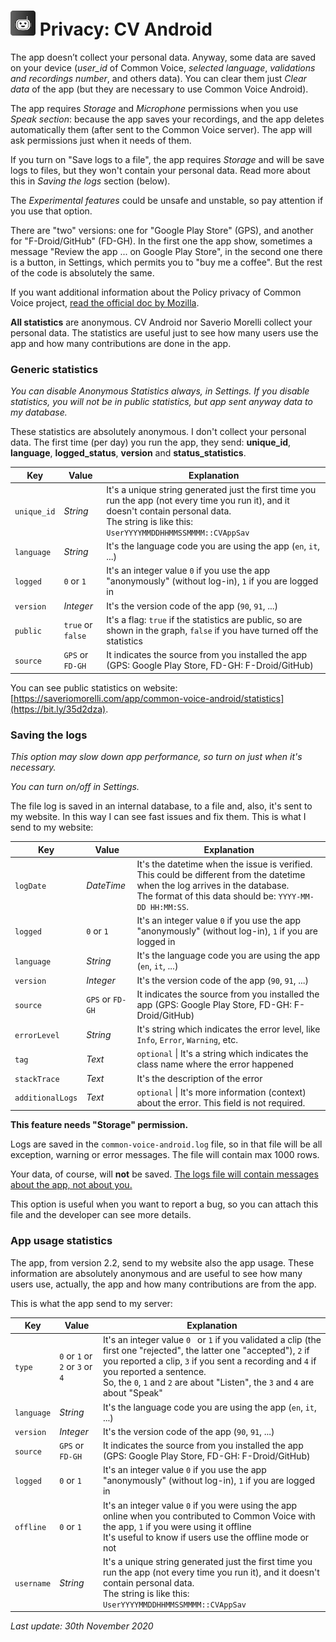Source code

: 

#  <img src="images/icon.png" width="40px" alt=""></img> Privacy: CV Android

The app doesn’t collect your personal data. Anyway, some data are saved on your device (*user_id* of Common Voice, *selected language*, *validations and recordings number*, and others data). You can clear them just *Clear data* of the app (but they are necessary to use Common Voice Android).

The app requires *Storage* and *Microphone* permissions when you use *Speak section*: because the app saves your recordings, and the app deletes automatically them (after sent to the Common Voice server). The app will ask permissions just when it needs of them.

If you turn on "Save logs to a file", the app requires *Storage* and will be save logs to files, but they won't contain your personal data. Read more about this in *Saving the logs* section (below).

The *Experimental features* could be unsafe and unstable, so pay attention if you use that option.

There are "two" versions: one for "Google Play Store" (GPS), and another for "F-Droid/GitHub" (FD-GH). In the first one the app show, sometimes a message "Review the app ... on Google Play Store", in the second one there is a button, in Settings, which permits you to "buy me a coffee". But the rest of the code is absolutely the same.

If you want additional information about the Policy privacy of Common Voice project, [read the official doc by Mozilla](https://commonvoice.mozilla.org/en/privacy).

**All statistics** are anonymous. CV Android nor Saverio Morelli collect your personal data. The statistics are useful just to see how many users use the app and how many contributions are done in the app.

### Generic statistics

*You can disable Anonymous Statistics always, in Settings. If you disable statistics, you will not be in public statistics, but app sent anyway data to my database.*

These statistics are absolutely anonymous. I don't collect your personal data. The first time (per day) you run the app, they send: **unique_id**, **language**, **logged_status**, **version** and **status_statistics**.

| Key         | Value             | Explanation                                                  |
| ----------- | ----------------- | ------------------------------------------------------------ |
| `unique_id` | *String*          | It's a unique string generated just the first time you run the app (not every time you run it), and it doesn't contain personal data.<br />The string is like this: `UserYYYYMMDDHHMMSSMMMM::CVAppSav` |
| `language`  | *String*          | It's the language code you are using the app (`en`, `it`, ...) |
| `logged`    | `0` or `1`        | It's an integer value `0` if you use the app "anonymously" (without log-in), `1` if you are logged in |
| `version`   | *Integer*         | It's the version code of the app (`90`, `91`, ...)           |
| `public`    | `true` or `false` | It's a flag: `true` if the statistics are public, so are shown in the graph, `false` if you have turned off the statistics |
| `source`    | `GPS` or `FD-GH`  | It indicates the source from you installed the app (GPS: Google Play Store, FD-GH: F-Droid/GitHub) |

You can see public statistics on website: [https://saveriomorelli.com/app/common-voice-android/statistics](https://bit.ly/35d2dza).

### Saving the logs

*This option may slow down app performance, so turn on just when it's necessary.*

*You can turn on/off in Settings.*

The file log is saved in an internal database, to a file and, also, it's sent to my website. In this way I can see fast issues and fix them. This is what I send to my website:

| Key              | Value            | Explanation                                                  |
| ---------------- | ---------------- | ------------------------------------------------------------ |
| `logDate`        | *DateTime*       | It's the datetime when the issue is verified. This could be different from the datetime when the log arrives in the database.<br/>The format of this data should be: `YYYY-MM-DD HH:MM:SS`. |
| `logged`         | `0` or `1`       | It's an integer value `0` if you use the app "anonymously" (without log-in), `1` if you are logged in |
| `language`       | *String*         | It's the language code you are using the app (`en`, `it`, ...) |
| `version`        | *Integer*        | It's the version code of the app (`90`, `91`, ...)           |
| `source`         | `GPS` or `FD-GH` | It indicates the source from you installed the app (GPS: Google Play Store, FD-GH: F-Droid/GitHub) |
| `errorLevel`     | *String*         | It's string which indicates the error level, like `Info`, `Error`, `Warning`, etc. |
| `tag`            | *Text*           | `optional` \| It's a string which indicates the class name where the error happened |
| `stackTrace`     | *Text*           | It's the description of the error                            |
| `additionalLogs` | *Text*           | `optional` \| It's more information (context) about the error. This field is not required. |

**This feature needs "Storage" permission.**

Logs are saved in the `common-voice-android.log` file, so in that file will be all exception, warning or error messages. The file will contain max 1000 rows.

Your data, of course, will **not** be saved. <u>The logs file will contain messages about the app, not about you.</u>

This option is useful when you want to report a bug, so you can attach this file and the developer can see more details.

### App usage statistics

The app, from version 2.2, send to my website also the app usage. These information are absolutely anonymous and are useful to see how many users use, actually, the app and how many contributions are from the app.

This is what the app send to my server:

| Key        | Value                           | Explanation                                                  |
| ---------- | ------------------------------- | ------------------------------------------------------------ |
| `type`     | `0` or `1` or `2` or `3` or `4` | It's an integer value `0 ` or `1` if you validated a clip (the first one "rejected", the latter one "accepted"), `2` if you reported a clip, `3` if you sent a recording and `4` if you reported a sentence.<br />So, the `0`, `1` and `2` are about "Listen", the `3` and `4` are about "Speak" |
| `language` | *String*                        | It's the language code you are using the app (`en`, `it`, ...) |
| `version`  | *Integer*                       | It's the version code of the app (`90`, `91`, ...)           |
| `source`   | `GPS` or `FD-GH`                | It indicates the source from you installed the app (GPS: Google Play Store, FD-GH: F-Droid/GitHub) |
| `logged`   | `0` or `1`                      | It's an integer value `0` if you use the app "anonymously" (without log-in), `1` if you are logged in |
| `offline`  | `0` or `1`                      | It's an integer value `0` if you were using the app online when you contributed to Common Voice with the app, `1` if you were using it offline<br />It's useful to know if users use the offline mode or not |
| `username` | *String*                        | It's a unique string generated just the first time you run the app (not every time you run it), and it doesn't contain personal data.<br />The string is like this: `UserYYYYMMDDHHMMSSMMMM::CVAppSav` |



*Last update: 30th November 2020*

Aim of the exercise:
Write out each line of the data that holds the string "public".

Solution to this exercise:
*You can disable Anonymous Statistics always, in Settings. If you disable statistics, you will not be in public statistics, but app sent anyway data to my database.*
| `public`    | `true` or `false` | It's a flag: `true` if the statistics are public, so are shown in the graph, `false` if you have turned off the statistics |
You can see public statistics on website: [https://saveriomorelli.com/app/common-voice-android/statistics](https://bit.ly/35d2dza).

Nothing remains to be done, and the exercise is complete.